Vorreitereier

Kein Lebensmittel hat das VerbraucherInnenbewusstsein für Tierhaltung so stark geprägt wie das Ei.

In der industrialisierten Landwirtschaft wird auf Masse gesetzt. Dass es dabei zu Missständen kommt, ist zwar kein Geheimnis, aber gern verdrängte Tatsache. Nur beim Ei sind die Haltungsbedingungen bei der Produktion des tierischen Lebensmittels EU-weit seit 2004 auf einen Blick ablesbar: Seither müssen Eier mit einer eindeutigen Kennnummer versehen sein, wenn sie die Produktion verlassen.

Kennzeichnung war der Anfang

Das Ausweisen der Haltungsform in der Eierproduktion seit 1. Juni 2003 war ein Meilenstein in der Geschichte der industrialisierten Landwirtschaft hin zu einer transparenteren Produktion und mehr Tierwohl. Mit der Kennzeichnung entstand bei VerbraucherInnen mehr Bewusstsein für Tierhaltung, wenige Jahre später setzte die EU den nächsten Schritt, indem ab 2012 die Käfighaltung in Legebatterien EU-weit verboten wurde. Österreich zog bereits 2009 vor, Deutschland folgte im Jahr 2010. Von da an waren in der Käfighaltung nur mehr sogenannte »ausgestaltete Käfige« erlaubt, in denen Nester, Einstreubereiche, Sitzstangen und mindestens 750 Quadratzentimeter pro Tier vorhanden sein müssen. Für TierschützerInnen ein kleiner Schritt, denn diese Käfige fallen immer noch unter die Haltungsform 3 und sind noch lange nicht artgerecht. Seit 1. Jänner 2020 ist auch diese Käfighaltung zumindest in Österreich nicht mehr üblich, auch Deutschland will »ausgestaltete Käfige« in den nächsten Jahren gänzlich abschaffen. Weltweit stammen 90–95% der Eier aus Käfighaltung, europaweit sind es etwas mehr als die Hälfte. Diese Eier landen auch in der hiesigen Gastronomie und in industriell verarbeiteten Lebensmitteln. »Wenn die Eier auf der Verpackung nicht deklariert sind, kann man davon ausgehen, dass sie aus Käfighaltung stammen«, mahnt Reinhard Geßl, Experte für Bio-Tierhaltung und -Lebensmittel bei Forschungsinstitut für biologischen Landbau (FiBL Österreich).

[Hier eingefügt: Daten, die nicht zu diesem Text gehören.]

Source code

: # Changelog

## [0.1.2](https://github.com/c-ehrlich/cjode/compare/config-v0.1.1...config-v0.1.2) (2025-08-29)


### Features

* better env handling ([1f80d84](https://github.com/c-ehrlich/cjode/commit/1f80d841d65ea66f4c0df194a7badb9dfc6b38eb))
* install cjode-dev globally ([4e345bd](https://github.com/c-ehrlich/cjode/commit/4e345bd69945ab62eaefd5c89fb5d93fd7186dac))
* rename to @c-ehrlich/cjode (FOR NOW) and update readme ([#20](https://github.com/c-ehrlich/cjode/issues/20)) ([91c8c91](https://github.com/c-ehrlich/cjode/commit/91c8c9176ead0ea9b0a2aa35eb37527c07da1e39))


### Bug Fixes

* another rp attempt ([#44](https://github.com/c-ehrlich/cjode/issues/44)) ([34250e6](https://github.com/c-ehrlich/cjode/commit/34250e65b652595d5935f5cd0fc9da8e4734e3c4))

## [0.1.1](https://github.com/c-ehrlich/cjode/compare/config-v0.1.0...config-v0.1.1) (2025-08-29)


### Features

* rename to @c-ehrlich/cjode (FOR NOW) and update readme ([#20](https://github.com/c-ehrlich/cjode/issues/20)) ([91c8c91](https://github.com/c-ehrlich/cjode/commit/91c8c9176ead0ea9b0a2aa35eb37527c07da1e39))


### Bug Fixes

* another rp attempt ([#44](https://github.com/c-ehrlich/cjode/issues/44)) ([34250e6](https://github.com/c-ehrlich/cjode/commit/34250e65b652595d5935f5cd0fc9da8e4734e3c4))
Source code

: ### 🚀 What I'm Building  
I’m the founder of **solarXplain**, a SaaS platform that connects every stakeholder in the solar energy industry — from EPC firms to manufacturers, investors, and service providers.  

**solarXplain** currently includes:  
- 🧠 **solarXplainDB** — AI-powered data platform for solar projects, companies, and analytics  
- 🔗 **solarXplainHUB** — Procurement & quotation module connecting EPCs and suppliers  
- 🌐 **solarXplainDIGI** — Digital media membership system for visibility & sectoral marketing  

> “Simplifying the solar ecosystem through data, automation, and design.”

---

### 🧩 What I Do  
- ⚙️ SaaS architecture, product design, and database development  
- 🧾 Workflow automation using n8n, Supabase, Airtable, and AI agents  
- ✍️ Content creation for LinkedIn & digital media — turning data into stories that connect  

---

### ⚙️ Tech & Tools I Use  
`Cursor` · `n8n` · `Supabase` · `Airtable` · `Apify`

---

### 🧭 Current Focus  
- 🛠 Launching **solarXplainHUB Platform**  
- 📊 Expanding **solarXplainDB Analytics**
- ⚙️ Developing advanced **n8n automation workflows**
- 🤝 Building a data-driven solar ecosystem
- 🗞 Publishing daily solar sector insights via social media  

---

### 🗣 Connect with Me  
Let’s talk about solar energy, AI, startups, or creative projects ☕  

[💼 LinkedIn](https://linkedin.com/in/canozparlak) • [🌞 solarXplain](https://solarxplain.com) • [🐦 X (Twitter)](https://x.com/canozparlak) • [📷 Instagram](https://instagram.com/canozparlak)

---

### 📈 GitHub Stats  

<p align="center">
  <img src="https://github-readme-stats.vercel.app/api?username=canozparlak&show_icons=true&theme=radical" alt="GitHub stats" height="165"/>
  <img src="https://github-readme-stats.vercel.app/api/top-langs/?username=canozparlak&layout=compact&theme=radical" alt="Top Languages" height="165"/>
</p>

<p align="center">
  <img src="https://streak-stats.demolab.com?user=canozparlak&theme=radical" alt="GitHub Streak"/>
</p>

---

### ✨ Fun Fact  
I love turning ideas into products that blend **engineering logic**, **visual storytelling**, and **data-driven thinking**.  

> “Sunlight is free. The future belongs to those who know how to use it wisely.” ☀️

Was das Frischfleisch vom Ei lernen kann

Doch KonsumentInnen kaufen, was es am günstigsten gibt. »Das war bei den Eiern früher auch so«, erinnert sich Geßl. »Vor der Kennzeichnungspflicht hat ein Käfigei de facto nichts gekostet. Heute kostet ein Freilandei rund 40 Cent und ein Ei aus Bodenhaltung etwa 25 Cent.« Wäre der Preisunterschied immer noch so groß wie derzeit beim Frischfleisch, bräuchte es wesentlich mehr Überwindung und Wissen auf KonsumentInnenseite, um eine ethische Entscheidung statt einer wirtschaftlichen zu treffen. Um heimischen Eiern keinen Wettbewerbsnachteil entstehen zu lassen, haben sich die Handelsunternehmen in Österreich darauf geeinigt, kein importiertes Frischei zu verkaufen. Der immer noch hohe Anteil an importiertem Ei (in Österreich waren das 2018 rund 800 Millionen Eier) entfällt hauptsächlich auf die Gastronomie oder geht in die Weiterverarbeitung.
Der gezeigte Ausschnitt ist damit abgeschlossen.